-- Records for this task follows --

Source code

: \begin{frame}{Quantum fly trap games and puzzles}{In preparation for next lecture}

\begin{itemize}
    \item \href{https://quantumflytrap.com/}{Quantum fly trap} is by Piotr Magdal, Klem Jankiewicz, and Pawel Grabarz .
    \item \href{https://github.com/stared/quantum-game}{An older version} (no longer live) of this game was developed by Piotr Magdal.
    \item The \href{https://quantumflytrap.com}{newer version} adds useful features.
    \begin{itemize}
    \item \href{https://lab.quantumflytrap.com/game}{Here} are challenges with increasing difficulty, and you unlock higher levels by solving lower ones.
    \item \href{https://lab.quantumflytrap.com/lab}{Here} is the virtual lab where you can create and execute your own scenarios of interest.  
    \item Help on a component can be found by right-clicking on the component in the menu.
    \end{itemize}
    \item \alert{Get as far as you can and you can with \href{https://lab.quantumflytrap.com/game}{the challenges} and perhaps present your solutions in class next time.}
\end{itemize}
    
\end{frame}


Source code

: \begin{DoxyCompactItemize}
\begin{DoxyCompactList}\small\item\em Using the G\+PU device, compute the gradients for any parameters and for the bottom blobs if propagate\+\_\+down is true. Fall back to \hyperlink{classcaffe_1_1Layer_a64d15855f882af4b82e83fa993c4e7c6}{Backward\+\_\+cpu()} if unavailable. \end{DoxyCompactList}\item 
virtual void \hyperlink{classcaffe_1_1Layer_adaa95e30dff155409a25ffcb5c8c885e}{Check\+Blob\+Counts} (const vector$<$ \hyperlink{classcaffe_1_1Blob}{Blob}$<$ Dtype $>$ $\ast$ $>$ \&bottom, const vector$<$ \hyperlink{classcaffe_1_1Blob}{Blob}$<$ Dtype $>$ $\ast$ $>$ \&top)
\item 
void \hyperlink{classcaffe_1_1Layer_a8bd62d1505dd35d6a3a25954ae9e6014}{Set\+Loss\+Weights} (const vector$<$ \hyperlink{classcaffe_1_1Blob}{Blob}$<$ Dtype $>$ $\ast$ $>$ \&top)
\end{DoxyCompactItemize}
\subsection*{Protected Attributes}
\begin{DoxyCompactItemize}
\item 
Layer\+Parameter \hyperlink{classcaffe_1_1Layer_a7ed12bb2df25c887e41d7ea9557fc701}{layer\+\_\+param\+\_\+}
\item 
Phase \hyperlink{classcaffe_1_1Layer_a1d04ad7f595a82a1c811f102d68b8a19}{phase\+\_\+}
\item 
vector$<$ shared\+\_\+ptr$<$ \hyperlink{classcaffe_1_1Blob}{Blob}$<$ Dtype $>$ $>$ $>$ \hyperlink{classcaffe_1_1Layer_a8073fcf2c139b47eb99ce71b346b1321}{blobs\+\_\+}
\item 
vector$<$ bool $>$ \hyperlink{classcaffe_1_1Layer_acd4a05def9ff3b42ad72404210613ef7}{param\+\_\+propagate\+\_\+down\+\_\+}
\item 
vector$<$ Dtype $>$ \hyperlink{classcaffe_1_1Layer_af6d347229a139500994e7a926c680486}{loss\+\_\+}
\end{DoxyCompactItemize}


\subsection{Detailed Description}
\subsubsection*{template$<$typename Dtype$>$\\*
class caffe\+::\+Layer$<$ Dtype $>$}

-- Records for this task concluded --

◆ **Work instruction**:
Would you restate the records word for word?

◆ **Answer to the exercise**:
Source code

: \begin{frame}{Quantum fly trap games and puzzles}{In preparation for next lecture}

\begin{itemize}
    \item \href{https://quantumflytrap.com/}{Quantum fly trap} is by Piotr Magdal, Klem Jankiewicz, and Pawel Grabarz .
    \item \href{https://github.com/stared/quantum-game}{An older version} (no longer live) of this game was developed by Piotr Magdal.
    \item The \href{https://quantumflytrap.com}{newer version} adds useful features.
    \begin{itemize}
    \item \href{https://lab.quantumflytrap.com/game}{Here} are challenges with increasing difficulty, and you unlock higher levels by solving lower ones.
    \item \href{https://lab.quantumflytrap.com/lab}{Here} is the virtual lab where you can create and execute your own scenarios of interest.  
    \item Help on a component can be found by right-clicking on the component in the menu.
    \end{itemize}
    \item \alert{Get as far as you can and you can with \href{https://lab.quantumflytrap.com/game}{the challenges} and perhaps present your solutions in class next time.}
\end{itemize}
    
\end{frame}


Source code

: \begin{DoxyCompactItemize}
\begin{DoxyCompactList}\small\item\em Using the G\+PU device, compute the gradients for any parameters and for the bottom blobs if propagate\+\_\+down is true. Fall back to \hyperlink{classcaffe_1_1Layer_a64d15855f882af4b82e83fa993c4e7c6}{Backward\+\_\+cpu()} if unavailable. \end{DoxyCompactList}\item 
virtual void \hyperlink{classcaffe_1_1Layer_adaa95e30dff155409a25ffcb5c8c885e}{Check\+Blob\+Counts} (const vector$<$ \hyperlink{classcaffe_1_1Blob}{Blob}$<$ Dtype $>$ $\ast$ $>$ \&bottom, const vector$<$ \hyperlink{classcaffe_1_1Blob}{Blob}$<$ Dtype $>$ $\ast$ $>$ \&top)
\item 
void \hyperlink{classcaffe_1_1Layer_a8bd62d1505dd35d6a3a25954ae9e6014}{Set\+Loss\+Weights} (const vector$<$ \hyperlink{classcaffe_1_1Blob}{Blob}$<$ Dtype $>$ $\ast$ $>$ \&top)
\end{DoxyCompactItemize}
\subsection*{Protected Attributes}
\begin{DoxyCompactItemize}
\item 
Layer\+Parameter \hyperlink{classcaffe_1_1Layer_a7ed12bb2df25c887e41d7ea9557fc701}{layer\+\_\+param\+\_\+}
\item 
Phase \hyperlink{classcaffe_1_1Layer_a1d04ad7f595a82a1c811f102d68b8a19}{phase\+\_\+}
\item 
vector$<$ shared\+\_\+ptr$<$ \hyperlink{classcaffe_1_1Blob}{Blob}$<$ Dtype $>$ $>$ $>$ \hyperlink{classcaffe_1_1Layer_a8073fcf2c139b47eb99ce71b346b1321}{blobs\+\_\+}
\item 
vector$<$ bool $>$ \hyperlink{classcaffe_1_1Layer_acd4a05def9ff3b42ad72404210613ef7}{param\+\_\+propagate\+\_\+down\+\_\+}
\item 
vector$<$ Dtype $>$ \hyperlink{classcaffe_1_1Layer_af6d347229a139500994e7a926c680486}{loss\+\_\+}
\end{DoxyCompactItemize}


\subsection{Detailed Description}
\subsubsection*{template$<$typename Dtype$>$\\*
class caffe\+::\+Layer$<$ Dtype $>$}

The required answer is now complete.